Dahinter entwickelte sich ein enges Feld, in dem besonders die Fahrer aus dem Weser‑Ems Umfeld auf sich aufmerksam machten:
- Louis Hinnenkamp fuhr auf Platz 2 und zeigte ein konstantes Rennen
- Henri Hinnenkamp komplettierte auf Platz 3 das Doppelpodium
- Jayden Hans belegte Platz 4 und hielt Anschluss an die Spitzengruppe
- Ronja Fischer fuhr auf Platz 5 und bestätigte ihre Leistung im vorderen Mittelfeld
- Jonathan Leicher erreichte Platz 6 und sammelte wichtige Rennpraxis
Die Ergebnisse zeigen:
Der Schritt in die Meisterschaft funktioniert – und der Anschluss an die Spitze ist für Einsteiger realistisch.
Meisterschaft: Entwicklung statt Vorentscheidung

Nach dem ersten Lauf ist das Bild klar – aber noch offen. Die Abstände sind gering, die Leistungsdichte hoch. Wer sich schnell entwickelt, kann im Saisonverlauf entscheidend aufholen.

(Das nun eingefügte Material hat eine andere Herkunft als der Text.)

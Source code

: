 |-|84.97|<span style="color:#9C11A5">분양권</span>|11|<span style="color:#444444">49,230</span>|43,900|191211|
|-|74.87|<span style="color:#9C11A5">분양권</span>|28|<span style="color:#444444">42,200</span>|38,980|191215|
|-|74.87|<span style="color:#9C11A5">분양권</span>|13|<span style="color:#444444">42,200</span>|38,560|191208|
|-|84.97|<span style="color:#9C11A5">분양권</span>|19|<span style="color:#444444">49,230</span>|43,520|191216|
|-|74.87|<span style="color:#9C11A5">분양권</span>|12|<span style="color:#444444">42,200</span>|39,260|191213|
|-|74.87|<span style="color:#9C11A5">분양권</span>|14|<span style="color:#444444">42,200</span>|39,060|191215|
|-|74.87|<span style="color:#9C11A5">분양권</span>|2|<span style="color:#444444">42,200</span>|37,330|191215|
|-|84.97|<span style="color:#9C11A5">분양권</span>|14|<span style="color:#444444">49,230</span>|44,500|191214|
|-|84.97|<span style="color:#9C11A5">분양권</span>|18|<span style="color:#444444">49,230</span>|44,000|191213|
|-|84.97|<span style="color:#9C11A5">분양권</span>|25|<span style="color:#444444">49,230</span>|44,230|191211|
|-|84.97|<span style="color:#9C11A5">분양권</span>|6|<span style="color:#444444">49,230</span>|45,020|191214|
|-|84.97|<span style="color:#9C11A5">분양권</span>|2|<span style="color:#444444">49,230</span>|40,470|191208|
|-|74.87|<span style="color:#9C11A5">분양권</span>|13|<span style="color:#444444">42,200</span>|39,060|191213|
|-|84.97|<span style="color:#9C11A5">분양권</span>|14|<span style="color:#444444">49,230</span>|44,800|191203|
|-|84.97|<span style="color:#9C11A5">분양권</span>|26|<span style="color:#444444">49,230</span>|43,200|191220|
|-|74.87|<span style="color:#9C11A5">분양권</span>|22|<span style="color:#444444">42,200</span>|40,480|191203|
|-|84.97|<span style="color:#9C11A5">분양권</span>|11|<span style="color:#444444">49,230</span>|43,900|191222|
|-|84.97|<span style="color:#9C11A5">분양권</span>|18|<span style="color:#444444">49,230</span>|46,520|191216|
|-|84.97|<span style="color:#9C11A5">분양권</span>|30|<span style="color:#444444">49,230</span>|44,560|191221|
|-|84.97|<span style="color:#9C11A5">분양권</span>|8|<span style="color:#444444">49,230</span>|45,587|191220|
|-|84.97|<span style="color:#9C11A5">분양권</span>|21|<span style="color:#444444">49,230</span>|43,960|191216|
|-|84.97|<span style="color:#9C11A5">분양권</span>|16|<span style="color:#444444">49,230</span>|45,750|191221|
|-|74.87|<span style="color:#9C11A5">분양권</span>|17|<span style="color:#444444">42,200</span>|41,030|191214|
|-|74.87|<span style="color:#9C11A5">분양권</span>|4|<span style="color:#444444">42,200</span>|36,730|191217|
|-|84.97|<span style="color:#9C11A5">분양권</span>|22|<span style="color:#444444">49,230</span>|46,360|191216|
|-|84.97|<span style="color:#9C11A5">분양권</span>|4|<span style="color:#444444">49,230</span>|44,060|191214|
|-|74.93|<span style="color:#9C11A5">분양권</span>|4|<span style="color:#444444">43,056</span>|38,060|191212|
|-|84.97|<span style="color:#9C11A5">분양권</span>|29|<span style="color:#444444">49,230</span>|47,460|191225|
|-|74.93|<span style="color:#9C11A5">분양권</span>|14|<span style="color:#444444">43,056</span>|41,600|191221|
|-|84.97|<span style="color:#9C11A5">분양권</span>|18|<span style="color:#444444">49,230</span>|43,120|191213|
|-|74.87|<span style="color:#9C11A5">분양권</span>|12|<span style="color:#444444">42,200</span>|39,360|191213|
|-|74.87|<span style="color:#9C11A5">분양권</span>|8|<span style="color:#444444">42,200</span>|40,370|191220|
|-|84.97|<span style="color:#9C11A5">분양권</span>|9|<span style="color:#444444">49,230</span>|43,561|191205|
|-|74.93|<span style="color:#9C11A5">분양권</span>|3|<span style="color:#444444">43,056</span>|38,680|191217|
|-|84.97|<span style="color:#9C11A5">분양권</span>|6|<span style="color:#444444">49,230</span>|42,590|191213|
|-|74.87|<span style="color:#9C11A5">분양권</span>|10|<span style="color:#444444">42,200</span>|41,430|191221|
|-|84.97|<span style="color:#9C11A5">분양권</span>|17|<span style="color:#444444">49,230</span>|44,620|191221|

Genau das macht die Serie planbar, aber nicht vorhersehbar.
Die Mini Buggy Meisterschaft erfüllt damit ihre Rolle:
- Einstieg in realen Rennbetrieb
- Lernen unter Wettkampfbedingungen
- Direkter Vergleich mit Gleichaltrigen
Einstieg möglich – genau jetzt

Der Auftakt zeigt nicht nur Ergebnisse – sondern auch eine Chance:
Der Einstieg in die Meisterschaft ist weiterhin möglich.
Für Familien und junge Interessierte bedeutet das:
Keine lange Vorlaufzeit, sondern ein klar strukturierter Weg in den Motorsport – mit nachvollziehbaren Schritten und direkter Entwicklung auf der Strecke.
Ausblick: Nächster Schritt in Gründau

Schon am 23. und 24. Mai in Gründau folgt der zweite Lauf.
Dann wird sich zeigen, wer die Entwicklung aus Dauban bestätigen kann – und wer den nächsten Schritt im Feld macht.